- YOUR OBJECTIVE
In the data below, the answer is the run of lines from the line containing "不过在测试中，遇到了如下 cornercase：" through the line containing "对于动态分支预测，暂时没仔细想，不知道能不能在此基础上简单实现扩展。", both included; print it exactly and nothing else.

*** Opening of RECORD EXTRACTS ***

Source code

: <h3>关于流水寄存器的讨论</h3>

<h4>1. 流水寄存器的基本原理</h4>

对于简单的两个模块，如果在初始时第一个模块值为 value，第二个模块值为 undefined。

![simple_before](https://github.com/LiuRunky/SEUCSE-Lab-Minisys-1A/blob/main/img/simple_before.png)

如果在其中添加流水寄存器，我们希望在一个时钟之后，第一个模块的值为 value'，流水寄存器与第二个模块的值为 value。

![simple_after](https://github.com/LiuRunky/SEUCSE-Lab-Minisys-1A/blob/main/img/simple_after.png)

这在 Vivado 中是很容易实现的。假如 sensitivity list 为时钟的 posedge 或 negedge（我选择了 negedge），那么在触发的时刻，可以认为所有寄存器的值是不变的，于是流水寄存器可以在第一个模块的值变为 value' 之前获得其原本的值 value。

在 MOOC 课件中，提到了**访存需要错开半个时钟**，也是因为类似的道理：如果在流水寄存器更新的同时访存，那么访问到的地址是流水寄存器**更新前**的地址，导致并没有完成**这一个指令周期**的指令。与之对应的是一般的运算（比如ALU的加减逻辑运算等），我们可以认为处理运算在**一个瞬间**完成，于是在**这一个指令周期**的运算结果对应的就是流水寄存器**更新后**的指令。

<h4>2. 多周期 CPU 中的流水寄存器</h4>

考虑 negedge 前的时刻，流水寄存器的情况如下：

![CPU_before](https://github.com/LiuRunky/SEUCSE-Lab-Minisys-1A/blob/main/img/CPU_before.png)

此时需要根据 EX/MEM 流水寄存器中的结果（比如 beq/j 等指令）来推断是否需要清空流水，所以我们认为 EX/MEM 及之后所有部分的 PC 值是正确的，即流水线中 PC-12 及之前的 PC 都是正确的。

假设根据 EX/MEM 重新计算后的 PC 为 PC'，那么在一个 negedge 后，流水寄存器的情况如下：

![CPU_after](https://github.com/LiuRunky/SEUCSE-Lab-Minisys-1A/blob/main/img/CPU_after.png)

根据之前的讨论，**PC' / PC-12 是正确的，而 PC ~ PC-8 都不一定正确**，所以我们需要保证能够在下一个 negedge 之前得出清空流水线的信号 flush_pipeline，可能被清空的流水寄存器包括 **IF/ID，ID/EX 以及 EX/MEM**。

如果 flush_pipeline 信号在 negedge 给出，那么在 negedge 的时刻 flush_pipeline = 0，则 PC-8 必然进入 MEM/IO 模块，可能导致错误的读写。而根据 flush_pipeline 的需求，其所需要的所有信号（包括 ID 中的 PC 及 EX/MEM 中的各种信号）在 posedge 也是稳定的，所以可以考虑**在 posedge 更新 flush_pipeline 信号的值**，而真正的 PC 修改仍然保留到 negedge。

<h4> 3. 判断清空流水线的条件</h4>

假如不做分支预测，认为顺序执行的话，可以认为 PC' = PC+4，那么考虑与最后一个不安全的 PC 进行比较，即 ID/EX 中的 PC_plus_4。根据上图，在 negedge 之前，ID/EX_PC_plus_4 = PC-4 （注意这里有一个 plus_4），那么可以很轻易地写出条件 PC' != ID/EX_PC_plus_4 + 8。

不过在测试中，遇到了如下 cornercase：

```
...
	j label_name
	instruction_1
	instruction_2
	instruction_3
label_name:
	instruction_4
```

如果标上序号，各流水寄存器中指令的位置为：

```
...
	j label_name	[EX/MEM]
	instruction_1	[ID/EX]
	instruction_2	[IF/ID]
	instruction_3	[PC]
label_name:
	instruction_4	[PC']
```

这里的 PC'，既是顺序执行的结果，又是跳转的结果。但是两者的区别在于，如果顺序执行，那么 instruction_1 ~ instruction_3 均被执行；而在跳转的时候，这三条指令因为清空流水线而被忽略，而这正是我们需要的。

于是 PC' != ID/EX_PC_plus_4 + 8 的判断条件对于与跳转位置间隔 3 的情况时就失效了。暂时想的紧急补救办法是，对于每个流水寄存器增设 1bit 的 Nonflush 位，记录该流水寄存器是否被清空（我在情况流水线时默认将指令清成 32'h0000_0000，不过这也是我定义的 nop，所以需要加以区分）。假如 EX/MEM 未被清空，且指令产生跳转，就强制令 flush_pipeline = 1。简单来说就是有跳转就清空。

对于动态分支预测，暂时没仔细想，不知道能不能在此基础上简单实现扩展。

*** Close of RECORD EXTRACTS ***
*** Opening of RECORD EXTRACTS ***

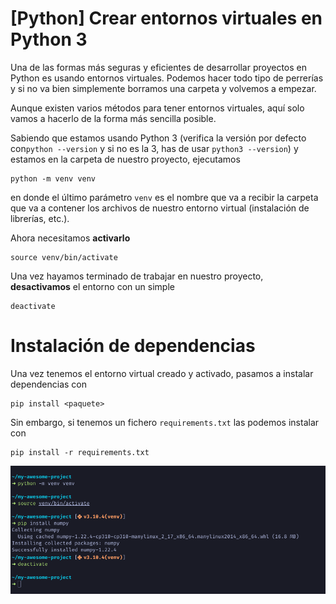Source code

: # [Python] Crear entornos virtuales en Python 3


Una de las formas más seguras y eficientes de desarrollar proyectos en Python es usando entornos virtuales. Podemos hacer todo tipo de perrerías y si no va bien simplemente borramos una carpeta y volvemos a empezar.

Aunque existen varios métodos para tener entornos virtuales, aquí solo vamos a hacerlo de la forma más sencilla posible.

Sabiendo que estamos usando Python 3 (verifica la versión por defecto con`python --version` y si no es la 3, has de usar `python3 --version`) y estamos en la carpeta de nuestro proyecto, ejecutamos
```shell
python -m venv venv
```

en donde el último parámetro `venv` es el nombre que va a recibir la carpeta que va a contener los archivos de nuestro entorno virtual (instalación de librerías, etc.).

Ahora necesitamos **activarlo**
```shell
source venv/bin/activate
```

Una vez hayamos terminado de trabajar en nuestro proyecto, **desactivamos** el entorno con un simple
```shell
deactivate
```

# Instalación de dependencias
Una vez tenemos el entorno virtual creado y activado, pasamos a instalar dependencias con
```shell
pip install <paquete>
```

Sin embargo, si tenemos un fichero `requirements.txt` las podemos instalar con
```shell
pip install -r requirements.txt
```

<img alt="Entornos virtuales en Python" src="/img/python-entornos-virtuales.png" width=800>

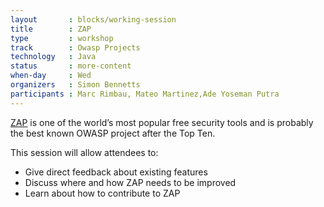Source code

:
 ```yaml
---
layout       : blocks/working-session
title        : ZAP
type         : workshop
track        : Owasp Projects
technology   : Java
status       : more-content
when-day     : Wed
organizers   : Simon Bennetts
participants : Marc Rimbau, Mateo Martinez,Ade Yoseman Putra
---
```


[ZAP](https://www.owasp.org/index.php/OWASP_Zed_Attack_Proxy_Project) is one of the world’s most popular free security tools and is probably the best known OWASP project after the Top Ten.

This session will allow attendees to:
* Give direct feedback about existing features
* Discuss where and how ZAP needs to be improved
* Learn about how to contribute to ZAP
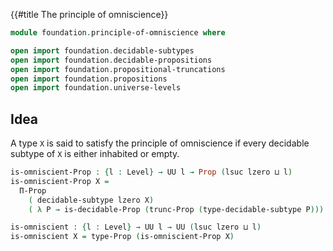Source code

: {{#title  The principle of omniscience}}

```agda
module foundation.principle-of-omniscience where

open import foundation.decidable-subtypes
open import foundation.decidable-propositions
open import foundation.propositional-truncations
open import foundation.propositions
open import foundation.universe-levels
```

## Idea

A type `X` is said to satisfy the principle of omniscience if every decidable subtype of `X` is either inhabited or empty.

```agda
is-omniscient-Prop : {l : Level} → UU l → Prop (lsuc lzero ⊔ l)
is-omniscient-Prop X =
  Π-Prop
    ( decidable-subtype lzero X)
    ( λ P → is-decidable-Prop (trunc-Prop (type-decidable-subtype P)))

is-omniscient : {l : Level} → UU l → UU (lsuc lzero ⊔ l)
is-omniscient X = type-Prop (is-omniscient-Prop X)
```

*** Close of RECORD EXTRACTS ***
*** Opening of RECORD EXTRACTS ***

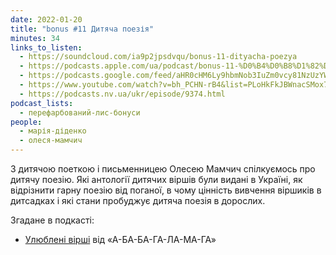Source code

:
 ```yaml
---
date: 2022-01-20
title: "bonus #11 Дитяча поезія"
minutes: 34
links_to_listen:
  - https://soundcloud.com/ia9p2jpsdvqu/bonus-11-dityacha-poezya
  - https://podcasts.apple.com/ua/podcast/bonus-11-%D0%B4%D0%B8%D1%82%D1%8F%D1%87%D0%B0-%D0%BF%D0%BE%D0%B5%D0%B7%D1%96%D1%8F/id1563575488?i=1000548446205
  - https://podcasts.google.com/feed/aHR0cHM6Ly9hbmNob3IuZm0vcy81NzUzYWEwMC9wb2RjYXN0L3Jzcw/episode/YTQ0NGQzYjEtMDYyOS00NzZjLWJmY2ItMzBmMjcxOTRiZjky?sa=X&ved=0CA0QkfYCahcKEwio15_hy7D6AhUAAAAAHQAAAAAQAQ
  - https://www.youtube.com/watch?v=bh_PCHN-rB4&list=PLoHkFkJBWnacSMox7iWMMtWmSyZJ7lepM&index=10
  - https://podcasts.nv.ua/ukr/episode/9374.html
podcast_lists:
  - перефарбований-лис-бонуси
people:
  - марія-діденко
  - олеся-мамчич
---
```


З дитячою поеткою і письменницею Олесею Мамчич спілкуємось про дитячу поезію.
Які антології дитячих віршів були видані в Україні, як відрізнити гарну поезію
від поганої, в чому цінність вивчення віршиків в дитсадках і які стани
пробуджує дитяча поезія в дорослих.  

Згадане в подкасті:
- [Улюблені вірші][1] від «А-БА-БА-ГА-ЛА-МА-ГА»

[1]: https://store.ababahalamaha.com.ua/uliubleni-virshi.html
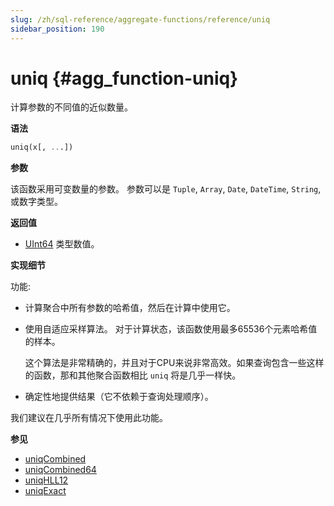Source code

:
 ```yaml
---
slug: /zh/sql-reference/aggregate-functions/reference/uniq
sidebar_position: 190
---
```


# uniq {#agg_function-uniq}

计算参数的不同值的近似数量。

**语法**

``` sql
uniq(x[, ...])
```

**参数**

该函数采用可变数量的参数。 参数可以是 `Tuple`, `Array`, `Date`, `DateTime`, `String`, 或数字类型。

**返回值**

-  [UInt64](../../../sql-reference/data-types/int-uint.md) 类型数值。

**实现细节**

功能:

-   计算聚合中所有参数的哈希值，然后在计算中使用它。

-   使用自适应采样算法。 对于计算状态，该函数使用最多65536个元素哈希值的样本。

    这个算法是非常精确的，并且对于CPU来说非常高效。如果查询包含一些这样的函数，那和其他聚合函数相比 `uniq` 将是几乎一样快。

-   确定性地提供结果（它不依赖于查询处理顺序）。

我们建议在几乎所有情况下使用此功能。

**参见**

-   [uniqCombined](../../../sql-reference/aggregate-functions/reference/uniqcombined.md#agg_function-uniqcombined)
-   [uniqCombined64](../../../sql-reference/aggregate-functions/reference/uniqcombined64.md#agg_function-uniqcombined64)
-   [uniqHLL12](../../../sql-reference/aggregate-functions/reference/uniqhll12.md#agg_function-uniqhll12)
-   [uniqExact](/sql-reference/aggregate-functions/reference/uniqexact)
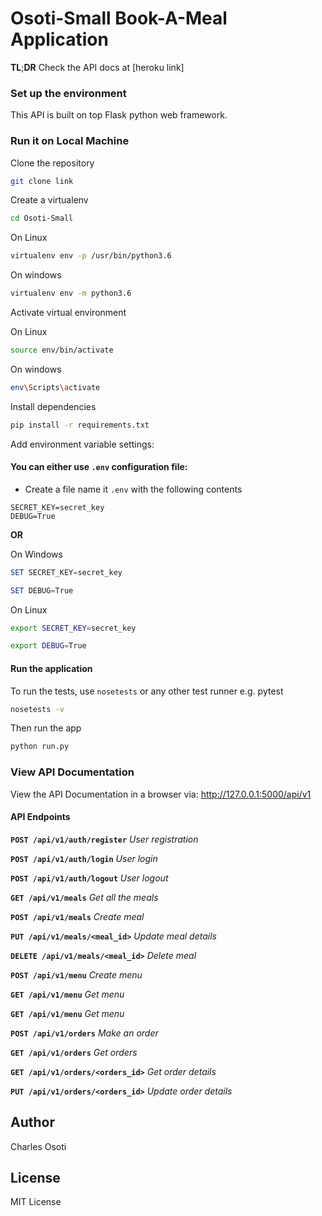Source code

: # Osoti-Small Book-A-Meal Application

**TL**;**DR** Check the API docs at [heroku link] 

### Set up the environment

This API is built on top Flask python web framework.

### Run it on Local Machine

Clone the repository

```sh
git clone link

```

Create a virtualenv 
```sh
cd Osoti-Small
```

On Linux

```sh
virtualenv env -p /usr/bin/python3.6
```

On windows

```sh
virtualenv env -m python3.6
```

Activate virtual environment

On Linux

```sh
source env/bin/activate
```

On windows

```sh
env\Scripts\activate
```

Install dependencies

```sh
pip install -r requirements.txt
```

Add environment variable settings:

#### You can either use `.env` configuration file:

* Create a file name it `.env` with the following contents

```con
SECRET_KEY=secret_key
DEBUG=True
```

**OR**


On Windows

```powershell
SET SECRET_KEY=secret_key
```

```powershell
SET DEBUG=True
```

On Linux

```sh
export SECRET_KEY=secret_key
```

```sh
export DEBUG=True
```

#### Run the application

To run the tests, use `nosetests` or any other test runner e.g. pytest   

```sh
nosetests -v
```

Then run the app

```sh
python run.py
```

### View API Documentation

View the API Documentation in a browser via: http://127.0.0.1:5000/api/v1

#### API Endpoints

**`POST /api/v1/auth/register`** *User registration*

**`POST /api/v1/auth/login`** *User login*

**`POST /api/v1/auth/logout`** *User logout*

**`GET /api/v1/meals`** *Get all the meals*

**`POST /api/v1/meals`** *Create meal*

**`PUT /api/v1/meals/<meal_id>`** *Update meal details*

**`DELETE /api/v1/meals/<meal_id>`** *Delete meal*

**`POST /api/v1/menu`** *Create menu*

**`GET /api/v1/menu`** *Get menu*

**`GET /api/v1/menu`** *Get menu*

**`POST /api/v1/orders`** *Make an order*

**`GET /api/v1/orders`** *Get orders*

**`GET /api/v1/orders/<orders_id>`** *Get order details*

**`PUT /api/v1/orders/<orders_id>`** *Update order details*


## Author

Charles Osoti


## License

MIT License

*** Close of RECORD EXTRACTS ***

- THE ANSWER
不过在测试中，遇到了如下 cornercase：

```
...
	j label_name
	instruction_1
	instruction_2
	instruction_3
label_name:
	instruction_4
```

如果标上序号，各流水寄存器中指令的位置为：

```
...
	j label_name	[EX/MEM]
	instruction_1	[ID/EX]
	instruction_2	[IF/ID]
	instruction_3	[PC]
label_name:
	instruction_4	[PC']
```

这里的 PC'，既是顺序执行的结果，又是跳转的结果。但是两者的区别在于，如果顺序执行，那么 instruction_1 ~ instruction_3 均被执行；而在跳转的时候，这三条指令因为清空流水线而被忽略，而这正是我们需要的。

于是 PC' != ID/EX_PC_plus_4 + 8 的判断条件对于与跳转位置间隔 3 的情况时就失效了。暂时想的紧急补救办法是，对于每个流水寄存器增设 1bit 的 Nonflush 位，记录该流水寄存器是否被清空（我在情况流水线时默认将指令清成 32'h0000_0000，不过这也是我定义的 nop，所以需要加以区分）。假如 EX/MEM 未被清空，且指令产生跳转，就强制令 flush_pipeline = 1。简单来说就是有跳转就清空。

对于动态分支预测，暂时没仔细想，不知道能不能在此基础上简单实现扩展。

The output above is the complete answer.